Kommerzialisierung: Natürlich ist Union ein Profiverein und braucht Erträge. Aber es wird nicht alles dem schnöden Mammon untergeordnet. Der Stadionname ist unverkäuflich, der Klub ist sehr verhalten, was Investoren und Fremdkapital angeht.

Union scheut kein Risiko

Risikobereitschaft: Natürlich geht es nicht ohne. Und Union – Stichwort Fremdfinanzierung wie Quattrex – scheut sich auch nicht davor, das anzupacken. Geld muss her, um den Sport zu stärken. Die Profiabteilung ist die Lokomotive, die den Rest des Vereins zieht. Aber bei allen lebensnotwendigen Strukturen wie dem Stadionausbau oder dem Nachwuchsleistungszentrum wird peinlich genau darauf geachtet, dass ein unvermittelter Abstieg das ganze Gebäude nicht zum Einsturz bringen kann.

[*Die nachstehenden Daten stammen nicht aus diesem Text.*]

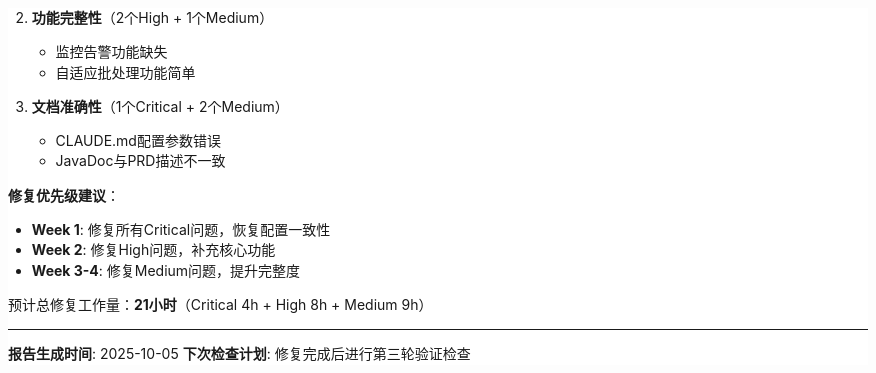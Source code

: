 2. **功能完整性**（2个High + 1个Medium）
   - 监控告警功能缺失
   - 自适应批处理功能简单

3. **文档准确性**（1个Critical + 2个Medium）
   - CLAUDE.md配置参数错误
   - JavaDoc与PRD描述不一致

**修复优先级建议**：
- **Week 1**: 修复所有Critical问题，恢复配置一致性
- **Week 2**: 修复High问题，补充核心功能
- **Week 3-4**: 修复Medium问题，提升完整度

预计总修复工作量：**21小时**（Critical 4h + High 8h + Medium 9h）

---

**报告生成时间**: 2025-10-05
**下次检查计划**: 修复完成后进行第三轮验证检查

Überzeugungen: Union handelt nach seinen Grundsätzen und lässt sich auch nicht davon beirren, wenn mal Gegenwind herrscht. So wie in der Corona-Pandemie, als die Eisernen wiederholt Vorstöße unternahmen, um die Zuschauer zurück ins Stadion zu bringen. Was ihnen viele um die Ohren gehauen haben. Doch die Eisernen versuchen in Lösungen zu denken, nicht nur in Verboten.